For the Lindner family of Morgan, SA, innovation is vital to their business. From their many small “knick-knack” innovations such as wire racks, grid gates and lift-up fences, to larger projects concerning stock watering systems, innovations have not only increased efficiency and safety around the property, but also saved them both time and money.

“We feel that if we don’t look at things differently, then we are not going forward and we run the risk of stagnating” said David. “And if you’re stagnant, you are probably going backwards.”

For the Lindner family, innovation is a way of increasing efficiencies and making life easier. When they go to field days or on any of their travels, they are always on the lookout for new or adaptable ideas or how things are made, and it stays in the back of their minds until they can adapt it to their benefit.

“With a lot of our knick knack innovations (featured in the Australian Pastoral Property Innovation Manual), we used materials we already had on hand to improve operations” said David. “We’ve organised things to create efficiencies which, in combination with our management style, has meant we can do with less labour increasing the business bottom line.”

David says that the innovation that has had the biggest impact on their business has been their semi-system. This involves a prime mover with five different purpose driven trailers.

“Dad used to be frustrated with having one flattop truck that had to be unloaded before starting a new job. He always had the vision that if he could ever afford it, he would have a series of trailers for different jobs that you could simply unhook and hook up to the appropriate one” said David.

David’s father, John, bought his first prime mover and trailer in 1977 at a time when owning an on-farm semi was uncommon. Since then, the Lindner’s have built up to include a flat topped trailer used for carting wool and general freight, a stock crate, a low loader to cart plant and equipment around the place, a tanker used in drought, for problems with bores or pipes or for fire, and a tipper. These five trailers and their respective equipment service most of the needs around the property.”

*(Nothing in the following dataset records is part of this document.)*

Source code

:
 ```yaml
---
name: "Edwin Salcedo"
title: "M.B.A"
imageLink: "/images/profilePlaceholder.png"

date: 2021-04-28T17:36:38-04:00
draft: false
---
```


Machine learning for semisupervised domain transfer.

David says that whilst the truck doesn’t do a lot of miles on the road – it does many hours, and enables them to respond to issues immediately.

“There are not many weeks when it doesn’t get used, and in the early days before my brother and I came home to the farm, it allowed dad to do most of the work on his own” said David.

Their innovative semi-system has also meant that they are self sufficient in terms of freight which results in cost savings, and the ability to do things when they want or need to (rather than when a carrier is available). This gives them the ability to make quick decisions, take advantage of available markets and can assist in better presentation of stock at market.

The Lindner’s also use the system with the stock crate at shearing time which enables them to truck shorn sheep back to their paddock on the day they are shorn. This takes pressure off the holding paddocks.

“Our property is 53,000 hectares, and approximately 50 kilometres from one side to the other” said David. “Using the semi system we can get them back in their paddock that night, and because they are not walking, we are not putting additional stress on the ewes which are sometimes only three weeks off lambing, and we don’t need 2 or 3 extra workman to do it.”

David says that as a family business tackling obstacles and overcoming them is part and parcel of the innovation process, and sometimes it is about recognising and using individual talents to best advantage.

“We are practical, hands-on people – and that makes a difference in the way we think about things” said David.

Following a succession of poor seasons, David says that the business is currently in a consolidation phase.

“For now, we will keep doing what we are doing – and improving what we are doing by incorporating technology that will assist” David said. “I think efficiency creates money and if you are really efficient without down time then you can feel you have done the best you could.”